A report from the state comptroller finds local governments in New York are struggling financially. Around 10 percent are running deficits or suffering from cash flow problems, and there is no end in sight.
State Comptroller Tom DiNapoli finds that out of more than 4,000 local governments and school districts, 300 report budget deficits, and 100 do not have enough cash on hand to pay all of their bills.
Many municipalities that are in the black are only keeping afloat financially by spending down their reserves. DiNapoli says the financial squeeze comes as the recession continues to linger, tax revenues and state and federal aid decline, and health care costs for governments grow.
“It’s the new fiscal reality,” Di Napoli said.
The declines in aid and revenue total more than $400 million dollars. DiNapoli says cities are feeling the greatest pressure but suburban and rural areas are also hurting, as sales tax revenues shrink and property values decline. The housing slump has meant fewer houses bought and sold, and the mortgage recording tax revenue is down.
DiNapoli says the recently enacted property tax cap is another hurdle for local governments, though he says political pressure have kept taxes from rising at previous levels. Instead, governments are resorting to spending cuts and are reducing police and fire protection, garbage collection, recreational programs and road repair.
Even with lower tax increases and spending cuts, eight counties, cities and villages are reaching their constitutional taxing limit, and face a cut-off of all state aid if they raise taxes any higher.
But even worse, the comptroller’s report finds that many municipalities don’t even fully grasp the scope of their fiscal troubles, due to poor budgeting practices like overestimating revenue and underestimating costs.

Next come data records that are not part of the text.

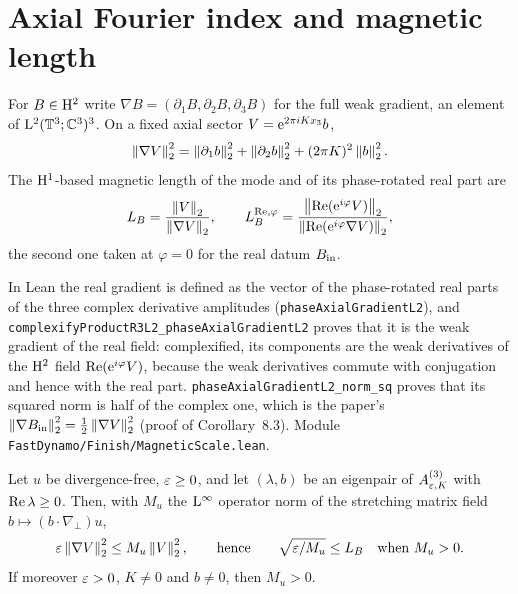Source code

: \section{Axial Fourier index and magnetic length}

\begin{definition}
  \label{def:finish:magnetic-length}
  \leanok
  For $B\in\mathrm{H}^2$ write $\nabla B=(\partial_1B,\partial_2B,\partial_3B)$ for the full weak
  gradient, an element of $\mathrm{L}^2(\mathbb{T}^3;\mathbb{C}^3)^3$.  On a fixed axial sector $V=\mathrm{e}^{2\pi iKx_3}b$,
  \[
    \left\|\nabla V\right\|_2^2
    =\left\|\partial_1b\right\|_2^2+\left\|\partial_2b\right\|_2^2+(2\pi K)^2\left\|b\right\|_2^2 .
  \]
  The $\mathrm{H}^1$-based magnetic length of the mode and of its phase-rotated real part are
  \[
    L_B=\frac{\left\|V\right\|_2}{\left\|\nabla V\right\|_2},
    \qquad
    L_B^{\operatorname{Re},\varphi}
    =\frac{\left\|\operatorname{Re}(\mathrm{e}^{i\varphi}V)\right\|_2}{\left\|\operatorname{Re}(\mathrm{e}^{i\varphi}\nabla V)\right\|_2},
  \]
  the second one taken at $\varphi=0$ for the real datum $B_{\rm in}$.
\end{definition}

In Lean the real gradient is defined as the vector of the phase-rotated real parts of the three
complex derivative amplitudes (\texttt{phaseAxialGradientL2}), and
\texttt{complexifyProductR3L2\_phaseAxialGradientL2} proves that it is the weak gradient of the
real field: complexified, its components are the weak derivatives of the $\mathrm{H}^2$ field
$\operatorname{Re}(\mathrm{e}^{i\varphi}V)$, because the weak derivatives commute with conjugation and hence with
the real part.  \texttt{phaseAxialGradientL2\_norm\_sq} proves that
its squared norm is half of the complex one, which is the paper's
$\left\|\nabla B_{\rm in}\right\|_2^2=\frac12\left\|\nabla V\right\|_2^2$ (proof of Corollary~8.3).  Module
\texttt{FastDynamo/Finish/MagneticScale.lean}.

\begin{lemma}
  \label{lem:finish:magnetic-energy}
  \leanok
  Let $u$ be divergence-free, $\varepsilon\geq0$, and let $(\lambda,b)$ be an eigenpair of
  $A^{(3)}_{\varepsilon,K}$ with $\operatorname{Re}\lambda\geq0$.  Then, with $M_u$ the $\mathrm{L}^\infty$ operator norm of the stretching matrix
  field $b\mapsto(b\cdot\nabla_\perp)u$,
  \[
    \varepsilon\left\|\nabla V\right\|_2^2\leq M_u\left\|V\right\|_2^2,
    \qquad\text{hence}\qquad
    \sqrt{\varepsilon/M_u}\leq L_B\quad\text{when }M_u>0 .
  \]
  If moreover $\varepsilon>0$, $K\neq0$ and $b\neq0$, then $M_u>0$.
\end{lemma}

“If you don’t have your own budget house in proper order, where at least you’re dealing with honest numbers, you’re going to find yourself really caught in a tough situation,” DiNapoli said.
The comptroller says in the long term, an improved economy, and perhaps government consolidation could ease the pressure. But he says in the short run, there aren’t any simple solutions or fixes.
“It’s going to mean in the short run, continuing to make very tough choices on spending,” DiNapoli said. “We can’t escape that.”
The comptroller says his report did not find that any municipalities are in any immediate danger of bankruptcy, like some local governments in California. But he says it is possible that some cities, towns or villages could find themselves under the strictures of a state appointed financial control board in the future.